*ACTIVITY*.
All of the data below is to be repeated exactly, except for the pictures.

· · · · ·

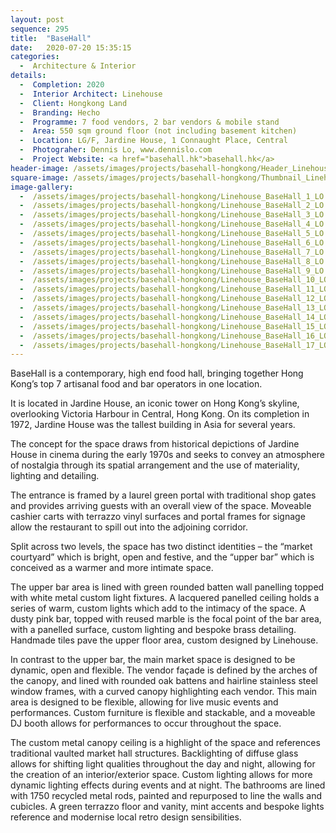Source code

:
 ```yaml
---
layout: post
sequence: 295
title:  "BaseHall"
date:   2020-07-20 15:35:15
categories:
  -  Architecture & Interior
details:
  -  Completion: 2020
  -  Interior Architect: Linehouse
  -  Client: Hongkong Land
  -  Branding: Hecho
  -  Programme: 7 food vendors, 2 bar vendors & mobile stand
  -  Area: 550 sqm ground floor (not including basement kitchen)
  -  Location: LG/F, Jardine House, 1 Connaught Place, Central
  -  Photograher: Dennis Lo, www.dennislo.com
  -  Project Website: <a href="basehall.hk">basehall.hk</a>
header-image: /assets/images/projects/basehall-hongkong/Header_Linehouse_Basehall_5_LO.jpg
square-image: /assets/images/projects/basehall-hongkong/Thumbnail_Linehouse_BaseHall_10_LO.jpg
image-gallery:
  -  /assets/images/projects/basehall-hongkong/Linehouse_BaseHall_1_LO.jpg
  -  /assets/images/projects/basehall-hongkong/Linehouse_BaseHall_2_LO.jpg
  -  /assets/images/projects/basehall-hongkong/Linehouse_BaseHall_3_LO.jpg
  -  /assets/images/projects/basehall-hongkong/Linehouse_BaseHall_4_LO.jpg
  -  /assets/images/projects/basehall-hongkong/Linehouse_BaseHall_5_LO.jpg
  -  /assets/images/projects/basehall-hongkong/Linehouse_BaseHall_6_LO.jpg
  -  /assets/images/projects/basehall-hongkong/Linehouse_BaseHall_7_LO.jpg
  -  /assets/images/projects/basehall-hongkong/Linehouse_BaseHall_8_LO.jpg
  -  /assets/images/projects/basehall-hongkong/Linehouse_BaseHall_9_LO.jpg
  -  /assets/images/projects/basehall-hongkong/Linehouse_BaseHall_10_LO.jpg
  -  /assets/images/projects/basehall-hongkong/Linehouse_BaseHall_11_LO.jpg
  -  /assets/images/projects/basehall-hongkong/Linehouse_BaseHall_12_LO.jpg
  -  /assets/images/projects/basehall-hongkong/Linehouse_BaseHall_13_LO.jpg
  -  /assets/images/projects/basehall-hongkong/Linehouse_BaseHall_14_LO.jpg
  -  /assets/images/projects/basehall-hongkong/Linehouse_BaseHall_15_LO.jpg
  -  /assets/images/projects/basehall-hongkong/Linehouse_BaseHall_16_LO.jpg
  -  /assets/images/projects/basehall-hongkong/Linehouse_BaseHall_17_LO.jpg
---
```

BaseHall is a contemporary, high end food hall, bringing together Hong Kong’s top 7 artisanal food and bar operators in one location.

It is located in Jardine House, an iconic tower on Hong Kong’s skyline, overlooking Victoria Harbour in Central, Hong Kong. On its completion in 1972, Jardine House was the tallest building in Asia for several years.

The concept for the space draws from historical depictions of Jardine House in cinema during the early 1970s and seeks to convey an atmosphere of nostalgia through its spatial arrangement and the use of materiality, lighting and detailing.

The entrance is framed by a laurel green portal with traditional shop gates and provides
arriving guests with an overall view of the space. Moveable cashier carts with terrazzo vinyl surfaces and portal frames for signage allow the restaurant to spill out into the adjoining corridor.

Split across two levels, the space has two distinct identities – the “market courtyard” which is bright, open and festive, and the “upper bar” which is conceived as a warmer and more intimate space.

The upper bar area is lined with green rounded batten wall panelling topped with white metal custom light fixtures. A lacquered panelled ceiling holds a series of warm, custom lights which add to the intimacy of the space. A dusty pink bar, topped with reused marble is the focal point of the bar area, with a panelled surface, custom lighting and bespoke brass detailing. Handmade tiles pave the upper floor area, custom designed by Linehouse.

In contrast to the upper bar, the main market space is designed to be dynamic, open and flexible. The vendor façade is defined by the arches of the canopy, and lined with rounded oak battens and hairline stainless steel window frames, with a curved canopy highlighting each vendor. This main area is designed to be flexible, allowing for live music events and performances. Custom furniture is flexible and stackable, and a moveable DJ booth allows for performances to occur throughout the space.

The custom metal canopy ceiling is a highlight of the space and references traditional vaulted market hall structures. Backlighting of diffuse glass allows for shifting light qualities throughout the day and night, allowing for the creation of an interior/exterior space. Custom lighting allows for more dynamic lighting effects during events and at night.
The bathrooms are lined with 1750 recycled metal rods, painted and repurposed to line the walls and cubicles. A green terrazzo floor and vanity, mint accents and bespoke lights reference and modernise local retro design sensibilities.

· · · · ·

*SOLUTION FOR THIS PROBLEM*.
Source code

:
 ```yaml
---
layout: post
sequence: 295
title:  "BaseHall"
date:   2020-07-20 15:35:15
categories:
  -  Architecture & Interior
details:
  -  Completion: 2020
  -  Interior Architect: Linehouse
  -  Client: Hongkong Land
  -  Branding: Hecho
  -  Programme: 7 food vendors, 2 bar vendors & mobile stand
  -  Area: 550 sqm ground floor (not including basement kitchen)
  -  Location: LG/F, Jardine House, 1 Connaught Place, Central
  -  Photograher: Dennis Lo, www.dennislo.com
  -  Project Website: <a href="basehall.hk">basehall.hk</a>
header-image: /assets/images/projects/basehall-hongkong/Header_Linehouse_Basehall_5_LO.jpg
square-image: /assets/images/projects/basehall-hongkong/Thumbnail_Linehouse_BaseHall_10_LO.jpg
image-gallery:
  -  /assets/images/projects/basehall-hongkong/Linehouse_BaseHall_1_LO.jpg
  -  /assets/images/projects/basehall-hongkong/Linehouse_BaseHall_2_LO.jpg
  -  /assets/images/projects/basehall-hongkong/Linehouse_BaseHall_3_LO.jpg
  -  /assets/images/projects/basehall-hongkong/Linehouse_BaseHall_4_LO.jpg
  -  /assets/images/projects/basehall-hongkong/Linehouse_BaseHall_5_LO.jpg
  -  /assets/images/projects/basehall-hongkong/Linehouse_BaseHall_6_LO.jpg
  -  /assets/images/projects/basehall-hongkong/Linehouse_BaseHall_7_LO.jpg
  -  /assets/images/projects/basehall-hongkong/Linehouse_BaseHall_8_LO.jpg
  -  /assets/images/projects/basehall-hongkong/Linehouse_BaseHall_9_LO.jpg
  -  /assets/images/projects/basehall-hongkong/Linehouse_BaseHall_10_LO.jpg
  -  /assets/images/projects/basehall-hongkong/Linehouse_BaseHall_11_LO.jpg
  -  /assets/images/projects/basehall-hongkong/Linehouse_BaseHall_12_LO.jpg
  -  /assets/images/projects/basehall-hongkong/Linehouse_BaseHall_13_LO.jpg
  -  /assets/images/projects/basehall-hongkong/Linehouse_BaseHall_14_LO.jpg
  -  /assets/images/projects/basehall-hongkong/Linehouse_BaseHall_15_LO.jpg
  -  /assets/images/projects/basehall-hongkong/Linehouse_BaseHall_16_LO.jpg
  -  /assets/images/projects/basehall-hongkong/Linehouse_BaseHall_17_LO.jpg
---
```

BaseHall is a contemporary, high end food hall, bringing together Hong Kong’s top 7 artisanal food and bar operators in one location.

It is located in Jardine House, an iconic tower on Hong Kong’s skyline, overlooking Victoria Harbour in Central, Hong Kong. On its completion in 1972, Jardine House was the tallest building in Asia for several years.

The concept for the space draws from historical depictions of Jardine House in cinema during the early 1970s and seeks to convey an atmosphere of nostalgia through its spatial arrangement and the use of materiality, lighting and detailing.

The entrance is framed by a laurel green portal with traditional shop gates and provides
arriving guests with an overall view of the space. Moveable cashier carts with terrazzo vinyl surfaces and portal frames for signage allow the restaurant to spill out into the adjoining corridor.

Split across two levels, the space has two distinct identities – the “market courtyard” which is bright, open and festive, and the “upper bar” which is conceived as a warmer and more intimate space.

The upper bar area is lined with green rounded batten wall panelling topped with white metal custom light fixtures. A lacquered panelled ceiling holds a series of warm, custom lights which add to the intimacy of the space. A dusty pink bar, topped with reused marble is the focal point of the bar area, with a panelled surface, custom lighting and bespoke brass detailing. Handmade tiles pave the upper floor area, custom designed by Linehouse.

In contrast to the upper bar, the main market space is designed to be dynamic, open and flexible. The vendor façade is defined by the arches of the canopy, and lined with rounded oak battens and hairline stainless steel window frames, with a curved canopy highlighting each vendor. This main area is designed to be flexible, allowing for live music events and performances. Custom furniture is flexible and stackable, and a moveable DJ booth allows for performances to occur throughout the space.

The custom metal canopy ceiling is a highlight of the space and references traditional vaulted market hall structures. Backlighting of diffuse glass allows for shifting light qualities throughout the day and night, allowing for the creation of an interior/exterior space. Custom lighting allows for more dynamic lighting effects during events and at night.
The bathrooms are lined with 1750 recycled metal rods, painted and repurposed to line the walls and cubicles. A green terrazzo floor and vanity, mint accents and bespoke lights reference and modernise local retro design sensibilities.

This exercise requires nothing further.